- Genre: Literary Arts
- Frequency: Annual
- Locations: Toronto Ontario, Canada
- Years active: 32
- Established: 1994
- Website: Official Website

= Forest of Reading =

Canadian reading program

The Forest of Reading is Canada's largest recreational reading program, featuring ten award programs and run by the Ontario Library Association (OLA). Programs are primarily geared towards French and English readers in kindergarten to grade twelve, but do also include programs targeting adult readers and ESL learners. The Forest awards are selected by readers themselves, who choose the winning titles for each award by voting for their favourite books.

Forest of Reading award winners are announced annually at the Forest of Reading Festival (previously The Festival of Trees), which is Canada's largest annual literary event for children, attracting as many as 15,000 youth annually. In addition to award ceremonies, the Festival also includes many author and illustrator events, including hands-on workshops.

== History ==
In the early 1990s, the OLA conducted a small survey about recreational reading programs being offered by school libraries and concluded that more needed to be done to encourage reading for pleasure in school-aged children. Inspired by the success of the Texas Bluebonnet Awards, a reading award program that was selected through reader votes, OLA representatives adapted the program for Ontario to re-stimulate school library interest in reading through the promotion of reading for pleasure. The program was also intended to increase awareness for Canadian books and authors.

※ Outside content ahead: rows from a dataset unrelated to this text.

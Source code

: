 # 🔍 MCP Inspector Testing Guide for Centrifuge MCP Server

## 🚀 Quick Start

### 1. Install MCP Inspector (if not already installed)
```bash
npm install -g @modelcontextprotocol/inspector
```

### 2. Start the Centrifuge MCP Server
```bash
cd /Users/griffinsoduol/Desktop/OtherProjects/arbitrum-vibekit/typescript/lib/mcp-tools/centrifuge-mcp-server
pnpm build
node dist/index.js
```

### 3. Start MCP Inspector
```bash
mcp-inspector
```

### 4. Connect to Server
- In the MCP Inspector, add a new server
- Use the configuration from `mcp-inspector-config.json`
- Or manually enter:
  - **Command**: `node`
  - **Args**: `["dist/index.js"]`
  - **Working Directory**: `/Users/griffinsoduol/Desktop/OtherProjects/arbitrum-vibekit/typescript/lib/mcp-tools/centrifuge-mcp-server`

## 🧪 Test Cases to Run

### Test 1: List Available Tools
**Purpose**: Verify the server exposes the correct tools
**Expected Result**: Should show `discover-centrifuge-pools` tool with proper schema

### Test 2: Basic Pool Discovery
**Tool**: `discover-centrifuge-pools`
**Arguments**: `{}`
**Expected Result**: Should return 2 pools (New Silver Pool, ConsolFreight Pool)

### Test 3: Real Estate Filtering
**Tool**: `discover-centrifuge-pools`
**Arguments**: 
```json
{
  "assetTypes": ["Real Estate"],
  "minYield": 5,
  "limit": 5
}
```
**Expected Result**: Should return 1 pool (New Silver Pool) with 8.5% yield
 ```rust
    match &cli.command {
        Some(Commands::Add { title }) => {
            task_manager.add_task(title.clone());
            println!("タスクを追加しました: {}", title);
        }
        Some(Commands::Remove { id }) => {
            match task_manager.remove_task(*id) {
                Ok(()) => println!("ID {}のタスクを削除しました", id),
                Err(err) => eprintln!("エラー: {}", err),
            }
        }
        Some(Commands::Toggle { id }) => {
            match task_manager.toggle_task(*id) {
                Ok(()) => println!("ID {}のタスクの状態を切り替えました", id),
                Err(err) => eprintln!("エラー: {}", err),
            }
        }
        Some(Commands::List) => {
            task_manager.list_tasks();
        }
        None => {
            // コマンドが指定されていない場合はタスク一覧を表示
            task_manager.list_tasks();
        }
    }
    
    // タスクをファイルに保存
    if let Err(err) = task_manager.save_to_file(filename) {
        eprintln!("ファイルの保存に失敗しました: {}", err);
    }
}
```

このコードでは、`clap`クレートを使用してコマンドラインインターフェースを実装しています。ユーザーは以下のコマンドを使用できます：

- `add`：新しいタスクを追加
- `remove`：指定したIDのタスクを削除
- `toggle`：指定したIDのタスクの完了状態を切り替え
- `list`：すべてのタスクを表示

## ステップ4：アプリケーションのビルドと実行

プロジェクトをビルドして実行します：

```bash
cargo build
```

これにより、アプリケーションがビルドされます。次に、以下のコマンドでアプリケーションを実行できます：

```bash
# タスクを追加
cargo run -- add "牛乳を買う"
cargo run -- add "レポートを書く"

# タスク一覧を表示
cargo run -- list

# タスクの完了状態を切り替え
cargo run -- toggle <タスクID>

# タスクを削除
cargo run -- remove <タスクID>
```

The first Forest of Reading Awards program, the Silver Birch Awards program, was launched in 1994. It targeted children in grades 4–6 and focused on both fiction and non-fiction books. As the program gained traction, the Silver Birch Award attracted the attention of principals and teachers who encouraged its adoption in ever-widening circles, providing teacher-librarians with much needed support. Five years later, in 1999, the Red Maple Awards program was established for Grades 7–9 in response to growing school demand. Today, the Forest of Reading has expanded to include eight additional reading programs and is the largest program of its kind in the country.

== Objectives ==
The stated objectives of the Forest of Reading are:

- fostering a love of reading
- encouraging academic and social success in children through reading
- emphasizes the importance of libraries
- supports Canadian books, publishers, authors and illustrators.

== Award programs ==
The Forest of Reading consists of ten reading programs:

- Blue Spruce Award – ages 4-7 (JK–Grade 2), English, picture books
- Silver Birch Express Award – ages 8-10 (Grades 3–4), English, fiction/non-fiction
- Silver Birch Fiction Award – ages 8-12 (Grades 3–6 ), English, fiction
- Yellow Cedar Award – ages 9-14 (Grades 4–8), English, non-fiction
- Red Maple Award™ – ages 12-14 (Grades 7–8), English, fiction
- White Pine Award – high school (Grades 9–12), English, fiction
- Le prix Peuplier – ages vary, simple stories that can be read aloud, French, picture books
- Le prix Mélèze (formerly Le prix Tamarac Express) – ages vary, short chapter books, less than 100 pages, or advanced picture books, French, fiction/nonfiction
- Le prix Tamarac – ages vary, chapter books, 100-250 pages, French, fiction/nonfiction
- Evergreen Award – adult, fiction/non-fiction

The Forest of Reading retired awards are:

- Golden Oak Award (2003–2018)

Other lists:

- Light Reads, Great Stories (for readers in adult literacy programs, ESL students and readers, and adult learners)
- Kid Committee List
- Teen Committee List
- OLA Best Bets Committee List

== Festivals and ceremonies ==
The school-aged programs have one large award ceremony in the spring, which is delivered at the Forest of Reading Festival (formerly the Festival of Trees) at the Harbourfront Centre, Toronto. The festival take place over three days and includes workshops, author signings, and the awards ceremonies themselves. In 2012, the Festival began touring with Satellite Festivals, which have been held in Thunder Bay, North Bay, Parry Sound, Ottawa, Sault Ste. Marie, Kitchener and London. 2014 also saw the addition of a French festival in Toronto.

The Evergreen Award winner is announced in November and the award is presented during the OLA's Super Conference in Toronto.